YOUR INSTRUCTIONS:
Once the pictures are set aside, copy the data below exactly as it stands.

(LISTED RECORDS)

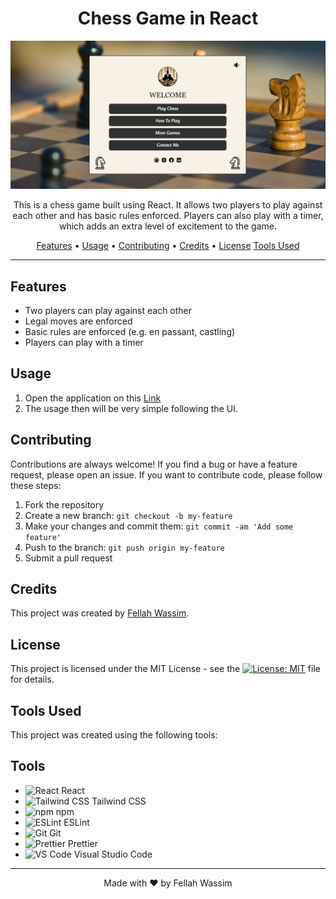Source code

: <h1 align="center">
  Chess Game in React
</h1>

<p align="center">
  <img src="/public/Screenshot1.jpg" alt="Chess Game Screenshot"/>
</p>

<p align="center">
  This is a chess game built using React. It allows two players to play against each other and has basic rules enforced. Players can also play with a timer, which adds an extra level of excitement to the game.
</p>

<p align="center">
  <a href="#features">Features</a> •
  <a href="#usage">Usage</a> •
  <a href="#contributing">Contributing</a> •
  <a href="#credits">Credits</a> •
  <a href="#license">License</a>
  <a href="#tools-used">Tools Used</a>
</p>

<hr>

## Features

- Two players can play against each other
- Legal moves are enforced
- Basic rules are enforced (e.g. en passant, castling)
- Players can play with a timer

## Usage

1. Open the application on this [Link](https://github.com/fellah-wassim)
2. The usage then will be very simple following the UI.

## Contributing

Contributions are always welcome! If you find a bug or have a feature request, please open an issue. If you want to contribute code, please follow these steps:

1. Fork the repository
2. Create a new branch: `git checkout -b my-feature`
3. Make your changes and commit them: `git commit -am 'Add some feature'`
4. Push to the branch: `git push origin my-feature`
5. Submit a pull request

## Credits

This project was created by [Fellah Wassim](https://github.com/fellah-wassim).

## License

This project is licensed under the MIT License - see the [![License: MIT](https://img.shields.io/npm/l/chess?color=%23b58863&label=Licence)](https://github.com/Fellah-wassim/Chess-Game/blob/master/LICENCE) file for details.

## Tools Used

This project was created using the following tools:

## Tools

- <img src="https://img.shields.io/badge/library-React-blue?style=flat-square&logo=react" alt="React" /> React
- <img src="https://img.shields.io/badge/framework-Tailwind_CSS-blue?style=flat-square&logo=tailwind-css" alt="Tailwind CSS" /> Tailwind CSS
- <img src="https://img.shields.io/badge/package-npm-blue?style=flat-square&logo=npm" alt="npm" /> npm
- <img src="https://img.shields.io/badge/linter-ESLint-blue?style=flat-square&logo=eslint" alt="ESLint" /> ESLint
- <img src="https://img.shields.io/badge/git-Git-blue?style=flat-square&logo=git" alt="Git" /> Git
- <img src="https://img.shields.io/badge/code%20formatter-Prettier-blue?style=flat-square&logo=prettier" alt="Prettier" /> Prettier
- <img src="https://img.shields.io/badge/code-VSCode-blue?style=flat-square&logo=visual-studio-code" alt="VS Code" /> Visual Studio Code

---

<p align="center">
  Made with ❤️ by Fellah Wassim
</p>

(End LISTED RECORDS)

TASK SOLUTION:
Source code

: <h1 align="center">
  Chess Game in React
</h1>

<p align="center">
  <img src="/public/Screenshot1.jpg" alt="Chess Game Screenshot"/>
</p>

<p align="center">
  This is a chess game built using React. It allows two players to play against each other and has basic rules enforced. Players can also play with a timer, which adds an extra level of excitement to the game.
</p>

<p align="center">
  <a href="#features">Features</a> •
  <a href="#usage">Usage</a> •
  <a href="#contributing">Contributing</a> •
  <a href="#credits">Credits</a> •
  <a href="#license">License</a>
  <a href="#tools-used">Tools Used</a>
</p>

<hr>

## Features

- Two players can play against each other
- Legal moves are enforced
- Basic rules are enforced (e.g. en passant, castling)
- Players can play with a timer

## Usage

1. Open the application on this [Link](https://github.com/fellah-wassim)
2. The usage then will be very simple following the UI.

## Contributing

Contributions are always welcome! If you find a bug or have a feature request, please open an issue. If you want to contribute code, please follow these steps:

1. Fork the repository
2. Create a new branch: `git checkout -b my-feature`
3. Make your changes and commit them: `git commit -am 'Add some feature'`
4. Push to the branch: `git push origin my-feature`
5. Submit a pull request

## Credits

This project was created by [Fellah Wassim](https://github.com/fellah-wassim).

## License

This project is licensed under the MIT License - see the [![License: MIT](https://img.shields.io/npm/l/chess?color=%23b58863&label=Licence)](https://github.com/Fellah-wassim/Chess-Game/blob/master/LICENCE) file for details.

## Tools Used

This project was created using the following tools:

## Tools

- <img src="https://img.shields.io/badge/library-React-blue?style=flat-square&logo=react" alt="React" /> React
- <img src="https://img.shields.io/badge/framework-Tailwind_CSS-blue?style=flat-square&logo=tailwind-css" alt="Tailwind CSS" /> Tailwind CSS
- <img src="https://img.shields.io/badge/package-npm-blue?style=flat-square&logo=npm" alt="npm" /> npm
- <img src="https://img.shields.io/badge/linter-ESLint-blue?style=flat-square&logo=eslint" alt="ESLint" /> ESLint
- <img src="https://img.shields.io/badge/git-Git-blue?style=flat-square&logo=git" alt="Git" /> Git
- <img src="https://img.shields.io/badge/code%20formatter-Prettier-blue?style=flat-square&logo=prettier" alt="Prettier" /> Prettier
- <img src="https://img.shields.io/badge/code-VSCode-blue?style=flat-square&logo=visual-studio-code" alt="VS Code" /> Visual Studio Code

---

<p align="center">
  Made with ❤️ by Fellah Wassim
</p>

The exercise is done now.